- the authors are unfairly compensated by amazon and the public libraries due to publisher issues with ebooks already. OP is hardly contributing to this disparity.
- I choose to purchase expensive copies of books I love - but the digital copy is the one I read.
And sure, if you’re buying some copy of the book and downloading a convenient second copy, that’s totally different. I was responding to the OP being pleased about not having spent anything at all (except on the kindle itself presumably).
In fact, if everyone used a shadow library but mailed the author cash, then Amazon would go bankrupt but the authors would be fine (and wouldn't need to use Amazon in the first place).
Worth noting though that it’s not just Amazon and the author in the picture - you would be stiffing the publishers in this scenario, and they paid to get the book printed (and edited, and designed, and shipped to physical stores, and maybe some publicity, and probably gave the author an advance).

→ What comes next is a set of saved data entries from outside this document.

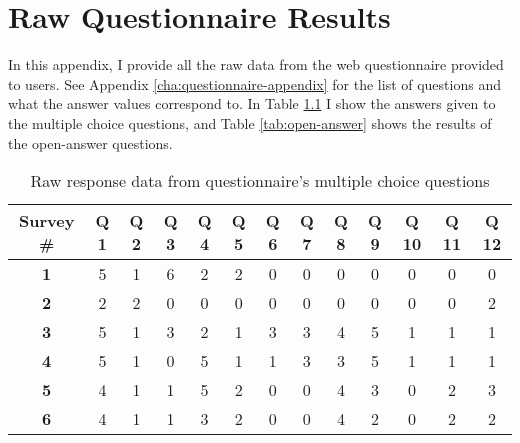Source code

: \chapter{Raw Questionnaire Results}
\label{cha:raw-questionnaire-results}
In this appendix, I provide all the raw data from the web questionnaire
provided to users. See Appendix \ref{cha:questionnaire-appendix} for the list
of questions and what the answer values correspond to. In Table
\ref{tab:multiple-choice-answers} I show the answers given to the multiple
choice questions, and Table \ref{tab:open-answer} shows the results of the
open-answer questions.

\begin{table}[htbp]
  \begin{center}
    \begin{tabular} {|c||c|c|c|c|c|c|c|c|c|c|c|c|} \hline
      {\bf Survey \#} & {\bf Q 1} & {\bf Q 2} & {\bf Q 3} & {\bf Q 4} &
      {\bf Q 5} & {\bf Q 6} & {\bf Q 7} & {\bf Q 8} & {\bf Q 9} & {\bf Q 10} &
      {\bf Q 11} & {\bf Q 12}\\ \hline\hline
      {\bf 1} & 5 & 1 & 6 & 2 & 2 & 0 & 0 & 0 & 0 & 0 & 0 & 0\\ \hline
      {\bf 2} & 2 & 2 & 0 & 0 & 0 & 0 & 0 & 0 & 0 & 0 & 0 & 2\\ \hline
      {\bf 3} & 5 & 1 & 3 & 2 & 1 & 3 & 3 & 4 & 5 & 1 & 1 & 1\\ \hline
      {\bf 4} & 5 & 1 & 0 & 5 & 1 & 1 & 3 & 3 & 5 & 1 & 1 & 1\\ \hline
      {\bf 5} & 4 & 1 & 1 & 5 & 2 & 0 & 0 & 4 & 3 & 0 & 2 & 3\\ \hline
      {\bf 6} & 4 & 1 & 1 & 3 & 2 & 0 & 0 & 4 & 2 & 0 & 2 & 2\\ \hline
    \end{tabular}
    \caption{Raw response data from questionnaire's multiple choice questions}
    \label{tab:multiple-choice-answers}
  \end{center}
\end{table}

You might think “who cares?”, but if the author didn’t (traditionally) sell any of the books they published then they wouldn’t ever get another publishing deal, so you’re harming their career. They could self-publish, sure, but worth keeping in mind the author doesn’t necessarily want that, because of the benefits publishers bring (if they didn’t bring any benefits, people wouldn’t use them - they’re not idiots).
It’s very complicated, and I would argue that people using shadow libraries “for authors’ benefit” ought to be speaking to more authors about whether they want that kind of help. But I agree your plan is much more honest than paying nobody, even if it has some potentially negative effects at scale without more coordinated action.